Common Cause, which joined an amicus brief submitted in the case with Campaign Legal Center and other groups, similarly criticized the Court’s action.
“[The] decision creates a shell game that will only serve to further undermine public faith in their elected officials,” said the group’s president, Karen Hobert Flynn. “These loans could run into the millions of dollars and voters will now not know who bankrolled a candidate’s campaign until after the election.”
So far this election cycle, 1,483 campaign loans have been made for House and Senate races, according to data from the FEC. Sixty-four candidates have lent their campaigns more than $250,000 and 19 have made loans totaling $1 million or more.

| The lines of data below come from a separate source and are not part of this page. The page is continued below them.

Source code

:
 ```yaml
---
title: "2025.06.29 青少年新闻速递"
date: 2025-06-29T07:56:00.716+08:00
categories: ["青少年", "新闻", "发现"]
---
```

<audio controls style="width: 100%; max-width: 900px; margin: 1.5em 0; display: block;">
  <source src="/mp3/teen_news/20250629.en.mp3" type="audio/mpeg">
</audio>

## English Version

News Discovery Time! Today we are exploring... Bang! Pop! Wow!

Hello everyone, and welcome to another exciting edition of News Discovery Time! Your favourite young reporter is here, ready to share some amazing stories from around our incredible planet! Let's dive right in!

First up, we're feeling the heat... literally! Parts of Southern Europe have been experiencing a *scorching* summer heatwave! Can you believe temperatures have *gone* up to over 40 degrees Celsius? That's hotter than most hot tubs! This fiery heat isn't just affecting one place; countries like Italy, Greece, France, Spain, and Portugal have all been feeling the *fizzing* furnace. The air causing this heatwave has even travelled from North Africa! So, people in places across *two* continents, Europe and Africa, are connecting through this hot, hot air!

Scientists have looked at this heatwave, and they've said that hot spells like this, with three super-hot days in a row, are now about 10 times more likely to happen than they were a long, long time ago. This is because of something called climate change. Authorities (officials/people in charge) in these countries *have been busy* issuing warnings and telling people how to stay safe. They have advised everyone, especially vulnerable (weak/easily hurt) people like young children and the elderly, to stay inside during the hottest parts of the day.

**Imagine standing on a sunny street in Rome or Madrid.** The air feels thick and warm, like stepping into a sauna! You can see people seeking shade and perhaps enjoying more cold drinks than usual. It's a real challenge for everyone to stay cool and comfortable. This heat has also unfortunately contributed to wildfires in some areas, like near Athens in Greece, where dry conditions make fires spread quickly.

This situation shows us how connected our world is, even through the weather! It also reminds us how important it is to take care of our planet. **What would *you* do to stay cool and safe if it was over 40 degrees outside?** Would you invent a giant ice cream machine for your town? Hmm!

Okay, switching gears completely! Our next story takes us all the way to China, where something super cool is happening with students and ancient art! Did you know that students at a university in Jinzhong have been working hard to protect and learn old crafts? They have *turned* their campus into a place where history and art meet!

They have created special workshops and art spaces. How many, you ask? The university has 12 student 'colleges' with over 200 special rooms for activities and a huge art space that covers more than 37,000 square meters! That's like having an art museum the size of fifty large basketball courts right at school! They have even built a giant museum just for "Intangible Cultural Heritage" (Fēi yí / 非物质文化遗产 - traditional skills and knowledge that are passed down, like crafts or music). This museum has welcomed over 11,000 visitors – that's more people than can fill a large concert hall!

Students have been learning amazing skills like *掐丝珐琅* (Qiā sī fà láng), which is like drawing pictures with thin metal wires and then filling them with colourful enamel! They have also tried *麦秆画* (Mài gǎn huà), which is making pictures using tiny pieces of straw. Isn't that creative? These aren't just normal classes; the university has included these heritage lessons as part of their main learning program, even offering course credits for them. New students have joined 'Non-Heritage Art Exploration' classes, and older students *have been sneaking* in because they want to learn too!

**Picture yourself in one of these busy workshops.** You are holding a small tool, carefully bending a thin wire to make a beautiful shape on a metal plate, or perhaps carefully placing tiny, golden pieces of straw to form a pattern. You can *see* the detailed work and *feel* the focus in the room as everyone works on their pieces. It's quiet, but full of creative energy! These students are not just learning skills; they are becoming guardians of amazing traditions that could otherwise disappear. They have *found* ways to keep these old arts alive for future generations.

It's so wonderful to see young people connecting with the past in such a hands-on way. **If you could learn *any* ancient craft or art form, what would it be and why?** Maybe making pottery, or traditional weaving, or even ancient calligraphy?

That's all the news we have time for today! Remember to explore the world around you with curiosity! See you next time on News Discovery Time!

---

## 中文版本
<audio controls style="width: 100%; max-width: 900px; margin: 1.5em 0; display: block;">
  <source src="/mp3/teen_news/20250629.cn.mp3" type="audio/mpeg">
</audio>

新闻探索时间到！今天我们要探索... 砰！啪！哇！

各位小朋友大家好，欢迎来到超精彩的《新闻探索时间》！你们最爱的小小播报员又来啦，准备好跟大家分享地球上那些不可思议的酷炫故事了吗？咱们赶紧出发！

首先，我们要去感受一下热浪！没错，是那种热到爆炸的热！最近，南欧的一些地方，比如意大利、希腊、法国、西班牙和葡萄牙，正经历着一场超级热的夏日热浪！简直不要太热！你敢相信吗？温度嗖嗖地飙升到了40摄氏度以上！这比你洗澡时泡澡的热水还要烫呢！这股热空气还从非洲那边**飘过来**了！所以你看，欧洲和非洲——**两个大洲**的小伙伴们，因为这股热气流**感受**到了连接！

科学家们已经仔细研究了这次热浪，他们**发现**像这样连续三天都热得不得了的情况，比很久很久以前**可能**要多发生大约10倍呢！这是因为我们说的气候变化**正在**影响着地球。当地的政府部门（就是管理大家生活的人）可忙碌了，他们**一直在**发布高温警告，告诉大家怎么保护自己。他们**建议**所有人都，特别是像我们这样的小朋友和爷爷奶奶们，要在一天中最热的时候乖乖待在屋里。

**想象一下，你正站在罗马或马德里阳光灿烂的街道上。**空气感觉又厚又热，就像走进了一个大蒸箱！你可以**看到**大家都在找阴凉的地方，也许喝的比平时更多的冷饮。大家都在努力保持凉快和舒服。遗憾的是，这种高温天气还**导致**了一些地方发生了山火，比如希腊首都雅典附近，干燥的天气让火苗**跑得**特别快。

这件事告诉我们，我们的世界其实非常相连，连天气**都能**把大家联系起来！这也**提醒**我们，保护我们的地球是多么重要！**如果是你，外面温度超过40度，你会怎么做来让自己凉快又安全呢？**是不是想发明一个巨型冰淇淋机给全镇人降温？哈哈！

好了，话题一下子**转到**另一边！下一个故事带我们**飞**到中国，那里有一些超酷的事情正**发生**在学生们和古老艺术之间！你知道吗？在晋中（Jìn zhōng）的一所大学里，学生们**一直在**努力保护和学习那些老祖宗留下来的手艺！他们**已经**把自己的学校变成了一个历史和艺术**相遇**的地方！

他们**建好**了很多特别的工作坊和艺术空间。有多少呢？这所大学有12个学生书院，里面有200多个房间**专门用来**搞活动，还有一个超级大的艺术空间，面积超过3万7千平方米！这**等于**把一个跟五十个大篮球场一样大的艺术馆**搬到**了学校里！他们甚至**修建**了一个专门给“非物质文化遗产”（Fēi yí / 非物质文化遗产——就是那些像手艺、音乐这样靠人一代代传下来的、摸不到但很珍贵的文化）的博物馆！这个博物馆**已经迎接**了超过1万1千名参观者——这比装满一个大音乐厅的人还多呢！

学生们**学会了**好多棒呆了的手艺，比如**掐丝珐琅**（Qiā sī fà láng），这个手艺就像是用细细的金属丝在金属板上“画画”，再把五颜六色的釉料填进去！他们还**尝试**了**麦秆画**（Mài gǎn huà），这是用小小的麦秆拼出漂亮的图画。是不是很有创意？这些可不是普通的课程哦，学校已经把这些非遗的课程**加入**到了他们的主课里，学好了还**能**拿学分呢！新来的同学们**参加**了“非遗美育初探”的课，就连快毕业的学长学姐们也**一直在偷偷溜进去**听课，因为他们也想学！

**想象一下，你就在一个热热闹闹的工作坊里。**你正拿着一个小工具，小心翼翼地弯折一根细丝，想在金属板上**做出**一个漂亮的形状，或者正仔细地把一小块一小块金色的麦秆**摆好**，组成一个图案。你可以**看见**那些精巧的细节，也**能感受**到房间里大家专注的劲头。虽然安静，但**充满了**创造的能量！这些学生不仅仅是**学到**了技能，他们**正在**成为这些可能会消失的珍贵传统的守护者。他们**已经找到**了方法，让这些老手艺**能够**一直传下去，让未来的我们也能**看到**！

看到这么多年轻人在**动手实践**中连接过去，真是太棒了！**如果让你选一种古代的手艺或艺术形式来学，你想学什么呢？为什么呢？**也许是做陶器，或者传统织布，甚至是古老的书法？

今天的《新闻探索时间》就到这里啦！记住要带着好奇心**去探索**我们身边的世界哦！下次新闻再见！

The largest campaign loans reported to the FEC so far this cycle have been made by the two Republican primary candidates for the Pennsylvania Senate seat being vacated by Sen. Pat Toomey, Dave McCormick and Mehmet Oz, who are currently in a dead heat as the final ballots are being tabulated following Tuesday’s election. McCormick, a former hedge fund CEO with a net worth of at least $116 million, has lent his campaign $14.7 million, while Oz, a TV personality with a net worth of at least $100 million, has lent $12.7 million to his campaign.
The Court stated in its decision that campaign loans are a particularly useful tool for non-incumbent candidates, and that appears to be the case based on the 2022 cycle loan data. Of the top 20 campaign-lending candidates by amount this election cycle, only 2 are current members of Congress. This bias in the use of campaign loans in favor of new candidates and challengers was one of the reasons the Court gave for why it should rule on the matter rather than deferring to Congress. “Given scant evidence of corruption, deference to Congress would be especially inappropriate where, as here, the legislative act may have been an effort to “insulate[ ] legislators from effective electoral challenge,” Roberts wrote.
While wealthy candidates who lend money to their campaigns or take out bank loans may benefit from the Supreme Court’s decision, many candidates may not have access to such funds. The median net worth of congressional incumbents is more than $1 million, far greater than the average of $121,000 for all U.S. households as of 2019.
In her dissent, Supreme Court Justice Elana Kagan blasts the majority’s decision as greenlighting “all the sordid bargains that Congress thought right to stop” in the 2022 law.
“The majority says that Section 304 [of McCain-Feingold] violates the candidate’s First Amendment rights by interfering with his ability to ‘self-fund’ his campaign,” writes Kagan. “But the candidate can in fact self-fund all he likes. The law impedes only his ability to use other people’s money to finance his campaign—much as standard (and permissible) contribution limits do.”